RALEIGH, N.C. — An environmental group says North Carolina could generate at least 28,000 jobs in the solar energy field if it shifts electricity production more from traditional sources to solar energy in the next 20 years.

“Everyone knows solar energy is clean. There has never been a solar spill,” said Elizabeth Ouzts, co-author of the report and state director of “The sun is abundant and free in North Carolina. That’s why capturing it can create tens of thousands of jobs right here that can’t be outsourced.”

The research arm of Environment North Carolina released the report () on Wednesday and held a news conference outside the Legislative Building. The report based findings on raising the percentage of power that comes from solar sources to 14 percent of the state’s electricity consumption by 2030. Current law requires less than 1 percent of electric power to originate from the sun by 2018.

According to the group’s report, "28,000 jobs could be created if minimal solar power components came from North Carolina and that up to 42,000 jobs could be created if 50 percent of components came from local manufacturers."

Ouzts said lawmakers could help the state encourage solar power by approving a tax break to those who build plants for renewable energy manufacturing.

“We applaud the Senate for including a tax credit for green energy manufacturing in its budget,” said Ouzts. “We hope the House will now follow suit, and help North Carolina grow solar.”

Some report highlights:

•"Green electric power businesses in North Carolina – including solar, wind, biomass and energy efficiency – employed more than 10,000 workers as of 2009, generating more than $3.5 billion in revenue annually. For the year beginning July 2008, clean energy firms increased their workforce by 6 percent, despite the damaging impact of the credit crisis and the recession. These clean energy firms are expected to grow another 36 percent through July 2010.

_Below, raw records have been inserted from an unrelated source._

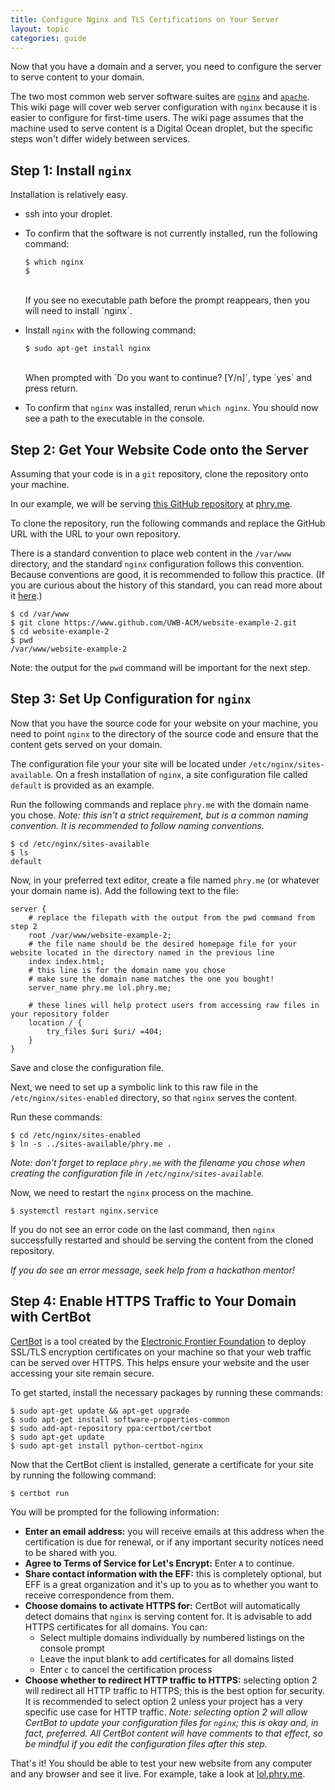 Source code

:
 ```yaml
---
title: Configure Nginx and TLS Certifications on Your Server
layout: topic
categories: guide
---
```


Now that you have a domain and a server, you need to configure 
the server to serve content to your domain.

The two most common web server software suites are 
[`nginx`](https://nginx.org/) and [`apache`](https://www.apache.org/). 
This wiki page will cover web server configuration with `nginx` 
because it is easier to configure for first-time users. The wiki page 
assumes that the machine used to serve content is a Digital Ocean 
droplet, but the specific steps won't differ widely between services.

## Step 1: Install `nginx`

Installation is relatively easy.
- ssh into your droplet.
- To confirm that the software is not currently installed, run the 
  following command:
  
  ```console
  $ which nginx
  $
  ```
  <br>
  If you see no executable path before the prompt reappears, then you 
  will need to install `nginx`.
- Install `nginx` with the following command:
  
  ```console
  $ sudo apt-get install nginx
  ```
  <br>
  When prompted with `Do you want to continue? [Y/n]`, type `yes` and 
  press return.
- To confirm that `nginx` was installed, rerun `which nginx`.
  You should now see a path to the executable in the console.

## Step 2: Get Your Website Code onto the Server

Assuming that your code is in a `git` repository, clone the repository 
onto your machine.

In our example, we will be serving 
[this GitHub repository](https://github.com/UWB-ACM/website-example-2) 
at [phry.me](http://phry.me).

To clone the repository, run the following commands and replace the 
GitHub URL with the URL to your own repository.

There is a standard convention to place web content in the `/var/www` 
directory, and the standard `nginx` configuration follows this 
convention. Because conventions are good, it is recommended to follow 
this practice. (If you are curious about the history of this 
standard, you can read more about it 
[here](https://unix.stackexchange.com/questions/47436/why-is-the-root-directory-on-a-web-server-put-by-default-in-var-www).)

```console
$ cd /var/www
$ git clone https://www.github.com/UWB-ACM/website-example-2.git
$ cd website-example-2
$ pwd
/var/www/website-example-2
```

Note: the output for the `pwd` command will be important for the 
next step.

## Step 3: Set Up Configuration for `nginx`

Now that you have the source code for your website on your machine, 
you need to point `nginx` to the directory of the source code and 
ensure that the content gets served on your domain.

The configuration file your your site will be located under `/etc/nginx/sites-available`. On a fresh installation of `nginx`, a 
site configuration file called `default` is provided as an example.

Run the following commands and replace `phry.me` with the domain name 
you chose. _Note: this isn't a strict requirement, but is a common 
naming convention. It is recommended to follow naming conventions._

```console
$ cd /etc/nginx/sites-available
$ ls
default
```

Now, in your preferred text editor, create a file named `phry.me` 
(or whatever your domain name is). Add the following text to the 
file:

```
server {
    # replace the filepath with the output from the pwd command from step 2
    root /var/www/website-example-2;
    # the file name should be the desired homepage file for your website located in the directory named in the previous line
    index index.html;       
    # this line is for the domain name you chose
    # make sure the domain name matches the one you bought!
    server_name phry.me lol.phry.me;

    # these lines will help protect users from accessing raw files in your repository folder
    location / {
        try_files $uri $uri/ =404;
    }
}
```

Save and close the configuration file.

Next, we need to set up a symbolic link to this raw file in the 
`/etc/nginx/sites-enabled` directory, so that `nginx` serves the 
content.

Run these commands:

```console
$ cd /etc/nginx/sites-enabled
$ ln -s ../sites-available/phry.me .
```

_Note: don't forget to replace `phry.me` with the filename you chose 
when creating the configuration file in `/etc/nginx/sites-available`._

Now, we need to restart the `nginx` process on the machine.

```console
$ systemctl restart nginx.service
```

If you do not see an error code on the last command, then `nginx` 
successfully restarted and should be serving the content from the 
cloned repository.

_If you do see an error message, seek help from a hackathon mentor!_

## Step 4: Enable HTTPS Traffic to Your Domain with CertBot

[CertBot](https://certbot.eff.org/) is a tool created by the 
[Electronic Frontier Foundation](https://www.eff.org/) to deploy 
SSL/TLS encryption certificates on your machine so that your web 
traffic can be served over HTTPS. This helps ensure your website and 
the user accessing your site remain secure.

To get started, install the necessary packages by running these 
commands:

```console
$ sudo apt-get update && apt-get upgrade
$ sudo apt-get install software-properties-common
$ sudo add-apt-repository ppa:certbot/certbot
$ sudo apt-get update
$ sudo apt-get install python-certbot-nginx
```

Now that the CertBot client is installed, generate a certificate for 
your site by running the following command:

```console
$ certbot run
```

You will be prompted for the following information:
- **Enter an email address:** you will receive emails at this address 
  when the certification is due for renewal, or if any important 
  security notices need to be shared with you.
- **Agree to Terms of Service for Let's Encrypt:** Enter `A` to 
  continue.
- **Share contact information with the EFF:** this is completely 
  optional, but EFF is a great organization and it's up to you as to 
  whether you want to receive correspondence from them.
- **Choose domains to activate HTTPS for:** CertBot will 
  automatically detect domains that `nginx` is serving content for. 
  It is advisable to add HTTPS certificates for all domains.
  You can:
  - Select multiple domains individually by numbered listings 
    on the console prompt
  - Leave the input blank to add certificates for all domains listed
  - Enter `c` to cancel the certification process
- **Choose whether to redirect HTTP traffic to HTTPS:** selecting 
  option 2 will redirect all HTTP traffic to HTTPS; this is the best 
  option for security. It is recommended to select option 2 unless 
  your project has a very specific use case for HTTP traffic. _Note: 
  selecting option 2 will allow CertBot to update your configuration 
  files for `nginx`; this is okay and, in fact, preferred. All 
  CertBot content will have comments to that effect, so be mindful 
  if you edit the configuration files after this step._

That's it! You should be able to test your new website from any 
computer and any browser and see it live. For example, take a look 
at [lol.phry.me](https://lol.phry.me/).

•"North Carolina is already home to more than 100 businesses that manufacture, install, or market solar energy systems. For example, Charlotte-based Sencera manufactures thin-film transistors and integrated circuits for solar photovoltaic panels. The company is now building a thin-film solar panel manufacturing plant, which will employ 65 workers by summer 2010. Durham-based Carolina Solar Energy installed a 650 kilowatt (kW) solar park at the Person County Business and Industrial Center next to U.S. Highway 501 south of Roxboro in 2009. The facility is one of the state’s largest and most visible solar installations. And Vanir Energy, based in Fletcher, designed, built and operates the world’s largest solar thermal heating and cooling system at the Fletcher Business Park, creating 58 jobs.

•"According to researchers at the University of North Carolina at Greensboro, nearly 300 firms in the state have the technical potential to manufacture solar energy system components. As of 2008, these businesses employed more than 16,000 people."